Les interprétations contradictoires
Est-ce la peur de vieillir seule ? Possible. Margaret n'est plus très jeune par les standards édouardiens, et l'Angleterre de 1910 n'est pas tendre avec les femmes célibataires qui ont passé la trentaine. Est-ce pour trouver une sécurité financière ? Pas très convaincant. Les Schlegel ne sont pas riches – leurs quelques centaines de livres de rentes annuelles les placent dans cet entre-deux fragile de la bourgeoisie cultivée.
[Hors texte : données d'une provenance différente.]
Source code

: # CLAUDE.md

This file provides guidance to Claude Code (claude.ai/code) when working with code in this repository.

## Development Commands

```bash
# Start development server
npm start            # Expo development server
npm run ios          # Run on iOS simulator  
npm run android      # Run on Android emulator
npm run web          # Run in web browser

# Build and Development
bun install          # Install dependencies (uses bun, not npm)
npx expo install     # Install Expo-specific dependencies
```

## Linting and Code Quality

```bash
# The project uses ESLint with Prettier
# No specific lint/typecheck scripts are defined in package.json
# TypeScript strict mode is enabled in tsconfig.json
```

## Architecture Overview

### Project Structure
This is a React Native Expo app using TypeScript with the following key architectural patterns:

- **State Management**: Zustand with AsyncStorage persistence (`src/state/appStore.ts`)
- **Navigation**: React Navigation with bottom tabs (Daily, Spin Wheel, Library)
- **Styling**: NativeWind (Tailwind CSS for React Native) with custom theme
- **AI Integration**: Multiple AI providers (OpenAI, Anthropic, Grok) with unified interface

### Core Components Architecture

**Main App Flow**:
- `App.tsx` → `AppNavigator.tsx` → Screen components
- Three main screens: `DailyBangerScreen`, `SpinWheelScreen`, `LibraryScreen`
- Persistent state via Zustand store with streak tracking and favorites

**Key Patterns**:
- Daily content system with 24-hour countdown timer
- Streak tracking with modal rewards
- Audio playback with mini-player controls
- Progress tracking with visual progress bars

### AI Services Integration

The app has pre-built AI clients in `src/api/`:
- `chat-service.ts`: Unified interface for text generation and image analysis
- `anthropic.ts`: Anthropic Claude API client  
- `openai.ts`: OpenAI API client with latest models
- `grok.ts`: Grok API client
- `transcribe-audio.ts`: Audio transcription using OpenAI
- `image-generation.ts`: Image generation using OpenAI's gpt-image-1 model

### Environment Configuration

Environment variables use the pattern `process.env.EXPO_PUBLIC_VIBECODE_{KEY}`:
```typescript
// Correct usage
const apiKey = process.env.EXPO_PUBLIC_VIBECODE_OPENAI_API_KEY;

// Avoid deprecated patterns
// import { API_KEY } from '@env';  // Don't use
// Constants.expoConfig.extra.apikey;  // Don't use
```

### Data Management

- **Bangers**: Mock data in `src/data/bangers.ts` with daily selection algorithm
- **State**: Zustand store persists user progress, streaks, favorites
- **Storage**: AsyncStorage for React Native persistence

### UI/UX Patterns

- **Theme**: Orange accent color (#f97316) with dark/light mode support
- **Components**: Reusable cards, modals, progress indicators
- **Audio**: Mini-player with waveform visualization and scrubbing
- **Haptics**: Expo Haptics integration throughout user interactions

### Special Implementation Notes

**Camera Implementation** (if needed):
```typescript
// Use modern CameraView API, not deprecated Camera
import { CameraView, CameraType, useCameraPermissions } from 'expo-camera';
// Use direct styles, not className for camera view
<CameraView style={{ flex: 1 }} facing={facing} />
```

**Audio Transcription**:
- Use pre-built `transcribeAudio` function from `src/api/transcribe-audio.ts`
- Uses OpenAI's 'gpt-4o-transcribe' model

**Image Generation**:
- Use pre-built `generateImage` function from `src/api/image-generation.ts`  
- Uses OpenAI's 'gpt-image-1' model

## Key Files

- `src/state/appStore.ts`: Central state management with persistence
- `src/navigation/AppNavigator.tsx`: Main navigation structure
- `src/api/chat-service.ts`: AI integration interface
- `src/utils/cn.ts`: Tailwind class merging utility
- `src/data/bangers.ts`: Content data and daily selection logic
L'épigraphe du roman – only connect – trace une piste. Comme une clé tournée dans la serrure de ce surnaturel en dentelle. Margaret épouse Henry non par calcul, non par résignation mais pour retrouver le chemin de la maison, et transporter avec elle le fantôme de sa défunte amie. Henry est, sans le savoir, le passeur. Le détenteur involontaire des clés.
Le pardon problématique
Il y a pourtant une scène qui devrait tout faire basculer. Lors du mariage de la fille de Henry, une femme révèle qu'elle fut la maîtresse de Henry. Elle avait 16 ans, était seule et sans ressources à Chypre. Si bien que l'on peut dire que cet homme puissant a abusé d'une mineure et que le silence de classe s'est imposé. Margaret encaisse. Et pardonne. C'est là que le film devient vraiment inconfortable.
Deux lectures s'affrontent et le film refuse de trancher. La lecture noble : Margaret pardonne parce qu'elle croit que personne n'est réductible à ses fautes, que l'only connect exige de regarder l'autre dans sa complexité. La lecture plus sombre : Margaret se ment à elle-même. Elle a trop investi dans ce mariage – sentimentalement, symboliquement – pour admettre qu'elle s'est trompée.
Le regard de l'étranger
Ce qui rend Ivory si précieux pour adapter Forster, c'est qu'il n'est pas anglais. Ce cinéaste américain né dans une famille cultivée regarde l'Angleterre édouardienne avec l'œil de l'étranger admiratif et lucide – celui qui voit la beauté du tableau mais aussi la peinture qui cache les lézardes. Sa mise en scène, élégante et maîtrisée, ne cache pas les coups. Elle les enveloppe. Ce qui rend la cruauté sociale d'autant plus cruelle.
Un genre cinématographique britannique
Retour à Howards End n'est pas un film isolé. Il s'inscrit dans une tradition cinématographique proprement britannique – si riche qu'elle constitue presque un genre en soi : le film de classes, victorien, édouardien ou élisabéthain, où les salons, les domaines campagnards et les convenances du thé de cinq heures servent de théâtre à des violences sociales feutrées mais impitoyables.
La société britannique a beau avoir évolué, les différences de classe y demeurent plus marquées, plus tatouées dans les corps et les accents, que partout ailleurs en Europe. Ce n'est pas un hasard si ce thème obsède le cinéma anglais jusqu'à aujourd'hui – mais avec un retournement radical de point de vue.
Là où James Ivory filme les classes depuis les hauteurs feutrées de la bourgeoisie cultivée, avec l'élégance distante de celui qui observe, Ken Loach filme depuis le bas, depuis les usines fermées, les allocations chômage et les cuisines d'HLM. Même obsession, même pays, même blessure – mais l'un filme la répression à l'heure des thés mondains, l'autre la montre en bleu de travail. En Grande-Bretagne, la classe sociale n'est pas un détail sociologique, c'est un destin.
Retour à Howards End, de James Ivory (1992). Avec Emma Thompson, Anthony Hopkins, Vanessa Redgrave, Helena Bonham Carter, Samuel West. Scénario : Ruth Prawer Jhabvala. 2 h 22. À (re)voir sur France 5, le 27 février à 21 h 05.